### What the task requires
Could you restate word for word every line from the one containing "API 的付款方式。它具有简单直接的特点，就像一个节点的接口以及一些设备文件系统，鼠标类驱动或者声卡驱动等等。我们于 2010" to the end of the records, and nothing else?

### The data
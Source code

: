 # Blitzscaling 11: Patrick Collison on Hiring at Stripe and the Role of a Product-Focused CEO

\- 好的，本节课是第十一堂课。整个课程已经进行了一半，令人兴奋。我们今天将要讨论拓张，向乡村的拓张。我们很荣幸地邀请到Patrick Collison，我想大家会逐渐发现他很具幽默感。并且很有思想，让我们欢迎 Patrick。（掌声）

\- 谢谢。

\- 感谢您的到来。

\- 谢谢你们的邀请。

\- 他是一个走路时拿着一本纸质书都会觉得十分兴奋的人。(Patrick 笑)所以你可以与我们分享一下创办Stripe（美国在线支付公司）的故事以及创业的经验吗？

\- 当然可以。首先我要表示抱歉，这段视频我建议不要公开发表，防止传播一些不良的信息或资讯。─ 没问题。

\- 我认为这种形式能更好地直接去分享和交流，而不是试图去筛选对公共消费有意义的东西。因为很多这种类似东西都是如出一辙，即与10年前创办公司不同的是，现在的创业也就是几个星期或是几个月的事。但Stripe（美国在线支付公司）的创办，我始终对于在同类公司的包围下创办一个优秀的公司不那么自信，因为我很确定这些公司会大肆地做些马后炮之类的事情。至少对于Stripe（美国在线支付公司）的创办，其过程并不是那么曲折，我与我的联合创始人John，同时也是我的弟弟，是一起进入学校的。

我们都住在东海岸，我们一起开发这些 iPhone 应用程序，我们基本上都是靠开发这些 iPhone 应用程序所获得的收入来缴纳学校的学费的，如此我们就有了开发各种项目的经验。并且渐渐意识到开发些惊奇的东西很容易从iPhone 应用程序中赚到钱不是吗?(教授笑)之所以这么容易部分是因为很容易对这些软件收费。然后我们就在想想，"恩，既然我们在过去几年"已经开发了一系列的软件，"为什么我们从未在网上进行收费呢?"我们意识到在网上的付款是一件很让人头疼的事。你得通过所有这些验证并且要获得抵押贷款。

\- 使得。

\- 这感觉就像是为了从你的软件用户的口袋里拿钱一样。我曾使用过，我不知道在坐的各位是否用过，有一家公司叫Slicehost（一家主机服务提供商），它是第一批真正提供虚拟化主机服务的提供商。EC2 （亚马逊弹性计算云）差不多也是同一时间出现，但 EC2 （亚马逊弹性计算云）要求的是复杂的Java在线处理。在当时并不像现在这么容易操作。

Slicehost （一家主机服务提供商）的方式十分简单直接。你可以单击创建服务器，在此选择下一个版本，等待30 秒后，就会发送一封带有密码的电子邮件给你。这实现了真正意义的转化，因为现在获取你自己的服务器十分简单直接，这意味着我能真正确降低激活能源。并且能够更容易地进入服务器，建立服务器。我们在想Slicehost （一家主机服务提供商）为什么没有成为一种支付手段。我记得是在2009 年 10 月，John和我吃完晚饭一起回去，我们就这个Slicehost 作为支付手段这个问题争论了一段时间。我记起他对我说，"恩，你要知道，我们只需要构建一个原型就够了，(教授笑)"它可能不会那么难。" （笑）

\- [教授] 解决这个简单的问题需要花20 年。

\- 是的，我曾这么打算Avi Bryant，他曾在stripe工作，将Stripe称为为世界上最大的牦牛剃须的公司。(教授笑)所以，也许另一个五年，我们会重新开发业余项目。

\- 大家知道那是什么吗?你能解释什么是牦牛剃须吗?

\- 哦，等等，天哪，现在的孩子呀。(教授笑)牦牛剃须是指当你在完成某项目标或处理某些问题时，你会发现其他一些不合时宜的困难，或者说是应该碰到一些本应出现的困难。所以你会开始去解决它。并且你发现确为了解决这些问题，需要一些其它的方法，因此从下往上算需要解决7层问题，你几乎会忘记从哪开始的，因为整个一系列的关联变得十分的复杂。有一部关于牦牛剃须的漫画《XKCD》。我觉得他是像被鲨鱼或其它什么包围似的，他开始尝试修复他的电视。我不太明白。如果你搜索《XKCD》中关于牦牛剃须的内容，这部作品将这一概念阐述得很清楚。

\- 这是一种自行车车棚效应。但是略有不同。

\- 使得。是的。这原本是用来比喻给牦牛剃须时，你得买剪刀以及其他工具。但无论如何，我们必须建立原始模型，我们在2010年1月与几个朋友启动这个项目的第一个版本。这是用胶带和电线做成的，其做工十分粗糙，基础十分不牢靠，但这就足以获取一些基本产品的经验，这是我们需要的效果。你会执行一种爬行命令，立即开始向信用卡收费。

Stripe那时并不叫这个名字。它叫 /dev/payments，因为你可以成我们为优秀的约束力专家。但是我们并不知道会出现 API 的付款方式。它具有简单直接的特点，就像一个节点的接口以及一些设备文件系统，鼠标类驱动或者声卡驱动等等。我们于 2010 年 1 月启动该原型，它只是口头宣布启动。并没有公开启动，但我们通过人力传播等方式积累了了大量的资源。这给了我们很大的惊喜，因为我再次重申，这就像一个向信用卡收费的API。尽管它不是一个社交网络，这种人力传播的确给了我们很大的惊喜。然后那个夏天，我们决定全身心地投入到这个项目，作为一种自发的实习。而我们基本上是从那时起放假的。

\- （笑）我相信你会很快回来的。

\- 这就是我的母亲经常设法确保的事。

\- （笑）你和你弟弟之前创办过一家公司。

### Your response
Stripe那时并不叫这个名字。它叫 /dev/payments，因为你可以成我们为优秀的约束力专家。但是我们并不知道会出现 API 的付款方式。它具有简单直接的特点，就像一个节点的接口以及一些设备文件系统，鼠标类驱动或者声卡驱动等等。我们于 2010 年 1 月启动该原型，它只是口头宣布启动。并没有公开启动，但我们通过人力传播等方式积累了了大量的资源。这给了我们很大的惊喜，因为我再次重申，这就像一个向信用卡收费的API。尽管它不是一个社交网络，这种人力传播的确给了我们很大的惊喜。然后那个夏天，我们决定全身心地投入到这个项目，作为一种自发的实习。而我们基本上是从那时起放假的。

\- （笑）我相信你会很快回来的。

\- 这就是我的母亲经常设法确保的事。

\- （笑）你和你弟弟之前创办过一家公司。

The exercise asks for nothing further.